───── DATA TO PROCESS
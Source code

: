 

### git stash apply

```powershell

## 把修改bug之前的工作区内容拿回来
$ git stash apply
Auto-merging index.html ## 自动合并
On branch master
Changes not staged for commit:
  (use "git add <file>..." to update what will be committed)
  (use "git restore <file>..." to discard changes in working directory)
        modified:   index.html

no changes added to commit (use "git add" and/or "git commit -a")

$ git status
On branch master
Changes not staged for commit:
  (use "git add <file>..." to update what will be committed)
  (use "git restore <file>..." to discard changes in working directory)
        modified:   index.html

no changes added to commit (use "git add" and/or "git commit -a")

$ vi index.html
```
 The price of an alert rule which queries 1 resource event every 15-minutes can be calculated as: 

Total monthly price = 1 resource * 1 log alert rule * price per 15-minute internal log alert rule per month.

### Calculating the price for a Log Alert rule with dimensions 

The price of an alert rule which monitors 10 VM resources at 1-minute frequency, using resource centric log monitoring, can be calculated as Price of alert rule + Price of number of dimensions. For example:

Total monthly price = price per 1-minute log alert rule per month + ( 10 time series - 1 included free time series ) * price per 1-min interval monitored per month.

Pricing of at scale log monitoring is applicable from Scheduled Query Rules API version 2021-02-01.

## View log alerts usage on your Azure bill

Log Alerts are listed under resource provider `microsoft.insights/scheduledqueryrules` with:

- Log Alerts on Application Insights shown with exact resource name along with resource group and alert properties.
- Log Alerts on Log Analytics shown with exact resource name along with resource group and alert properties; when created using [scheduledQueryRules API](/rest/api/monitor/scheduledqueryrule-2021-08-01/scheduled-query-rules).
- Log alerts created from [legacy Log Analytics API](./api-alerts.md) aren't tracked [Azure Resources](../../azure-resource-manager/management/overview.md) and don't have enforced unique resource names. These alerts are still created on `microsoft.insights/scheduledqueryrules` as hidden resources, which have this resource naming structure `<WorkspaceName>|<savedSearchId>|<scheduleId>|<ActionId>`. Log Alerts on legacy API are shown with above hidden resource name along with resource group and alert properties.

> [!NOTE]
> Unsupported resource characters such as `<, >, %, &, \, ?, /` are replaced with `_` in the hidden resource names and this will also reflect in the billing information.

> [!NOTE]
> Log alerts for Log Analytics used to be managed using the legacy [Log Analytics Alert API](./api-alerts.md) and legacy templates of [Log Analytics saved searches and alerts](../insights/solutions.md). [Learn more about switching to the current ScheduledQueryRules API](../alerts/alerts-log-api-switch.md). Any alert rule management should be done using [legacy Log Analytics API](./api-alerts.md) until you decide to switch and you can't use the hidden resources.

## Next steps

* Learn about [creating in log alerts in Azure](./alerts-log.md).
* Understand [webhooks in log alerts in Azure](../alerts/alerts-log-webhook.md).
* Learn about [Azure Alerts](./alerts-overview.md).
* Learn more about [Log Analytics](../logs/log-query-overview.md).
──────────
BRIEF
Copy out every line from the data above that has "properties" in it.

OUTPUT FOR THIS EXERCISE
- Log Alerts on Application Insights shown with exact resource name along with resource group and alert properties.
- Log Alerts on Log Analytics shown with exact resource name along with resource group and alert properties; when created using [scheduledQueryRules API](/rest/api/monitor/scheduledqueryrule-2021-08-01/scheduled-query-rules).
- Log alerts created from [legacy Log Analytics API](./api-alerts.md) aren't tracked [Azure Resources](../../azure-resource-manager/management/overview.md) and don't have enforced unique resource names. These alerts are still created on `microsoft.insights/scheduledqueryrules` as hidden resources, which have this resource naming structure `<WorkspaceName>|<savedSearchId>|<scheduleId>|<ActionId>`. Log Alerts on legacy API are shown with above hidden resource name along with resource group and alert properties.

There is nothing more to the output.